EX-5.1 3 vi134580ex51.htm EXHIBIT 5.1

Exhibit 5.1

K R A M E R  L E V I N  N A F T A L I S  &  F R A N K E L  L L P

July 10, 2007

Vishay Intertechnology, Inc.
63 Lancaster Avenue
Malvern, Pennsylvania 19355

 

Re:

Registration Statement on Form S-8

Dear Ladies and Gentlemen:

          We have acted as counsel to Vishay Intertechnology, Inc., a Delaware corporation (the “Registrant”), in connection with the preparation and filing of a Registration Statement on Form S-8 (the “Registration Statement”) with the Securities and Exchange Commission (the “Commission”), with respect to the registration under the Securities Act of 1933, as amended (the “Act”), of an aggregate of 3,000,000 shares (the “Shares”) of common stock, par value $0.10 per share, of the Registrant, to be issued pursuant to the Registrant’s 2007 Stock Option Program (the “Plan”).

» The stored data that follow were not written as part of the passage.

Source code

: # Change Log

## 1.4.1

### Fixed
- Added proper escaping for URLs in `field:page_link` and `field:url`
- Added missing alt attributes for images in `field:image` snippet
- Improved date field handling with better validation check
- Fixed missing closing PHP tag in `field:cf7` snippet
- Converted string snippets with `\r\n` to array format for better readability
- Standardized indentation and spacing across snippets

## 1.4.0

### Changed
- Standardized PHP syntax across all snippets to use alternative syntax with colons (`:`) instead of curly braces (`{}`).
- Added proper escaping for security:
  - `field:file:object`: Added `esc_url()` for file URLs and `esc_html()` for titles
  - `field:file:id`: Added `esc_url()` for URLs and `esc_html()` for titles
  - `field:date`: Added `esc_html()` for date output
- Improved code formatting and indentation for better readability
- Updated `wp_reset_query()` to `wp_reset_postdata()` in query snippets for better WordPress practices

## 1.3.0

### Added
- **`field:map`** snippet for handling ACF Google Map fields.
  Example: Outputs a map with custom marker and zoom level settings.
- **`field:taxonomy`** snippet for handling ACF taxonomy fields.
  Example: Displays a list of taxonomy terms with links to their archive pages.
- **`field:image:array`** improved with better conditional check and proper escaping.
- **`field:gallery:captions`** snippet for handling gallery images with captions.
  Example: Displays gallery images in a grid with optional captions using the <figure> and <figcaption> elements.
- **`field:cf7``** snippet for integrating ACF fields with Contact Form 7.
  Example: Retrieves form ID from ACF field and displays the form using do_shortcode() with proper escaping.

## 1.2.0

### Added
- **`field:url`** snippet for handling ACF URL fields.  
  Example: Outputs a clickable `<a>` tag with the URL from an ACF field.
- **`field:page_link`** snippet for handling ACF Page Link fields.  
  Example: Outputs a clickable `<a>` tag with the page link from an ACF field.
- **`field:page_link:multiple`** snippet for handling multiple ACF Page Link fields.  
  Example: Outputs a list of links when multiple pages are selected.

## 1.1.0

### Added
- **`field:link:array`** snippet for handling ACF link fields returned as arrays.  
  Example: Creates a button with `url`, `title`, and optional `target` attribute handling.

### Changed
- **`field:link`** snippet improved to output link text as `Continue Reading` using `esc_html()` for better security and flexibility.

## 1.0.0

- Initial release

                     We have reviewed copies of:

 

1.

the Registration Statement;

 

 

 

 

2.

the Plan;

 

 

 

 

3.

the Composite Amended and Restated Certificate of Incorporation of the Registrant dated August 3, 1995; the Certificate of Amendment of Composite Amended and Restated Certificate of Incorporation dated May 22, 1997; the Certificate of Amendment of the Amended and Restated Certificate of Incorporation dated November 2, 2001; and the Certificate of Amendment of the Amended and Restated Certificate of Incorporation dated July 29, 2003 Amended and Restated Certificate of Incorporation;

 

 

 

 

4.

the Amended and Restated Bylaws of the Registrant;

 

 

 

 

5.

the resolutions of the Board of Directors of the Registrant; and

 

 

 

 

6.

the resolutions of the Executive Committee of the Board of Directors of the Registrant.

 

1177 AVENUE OF THE AMERICAS     NEW YORK NY 10036-2714     PHONE 212.715.9100     FAX 212.715.8000      WWW.KRAMERLEVIN.COM

 

ALSO AT 47 AVENUE HOCHE     75008 PARIS FRANCE


K R A M E R  L E V I N  N A F T A L I S  &  F R A N K E L  L L P

Vishay Intertechnology, Inc.
July 10, 2007
Page 2

          We have also reviewed such other documents and made such other investigations as we have deemed appropriate.  As to various questions of fact material to this opinion, we have relied upon representations and certificates of officers or representatives of the Registrant.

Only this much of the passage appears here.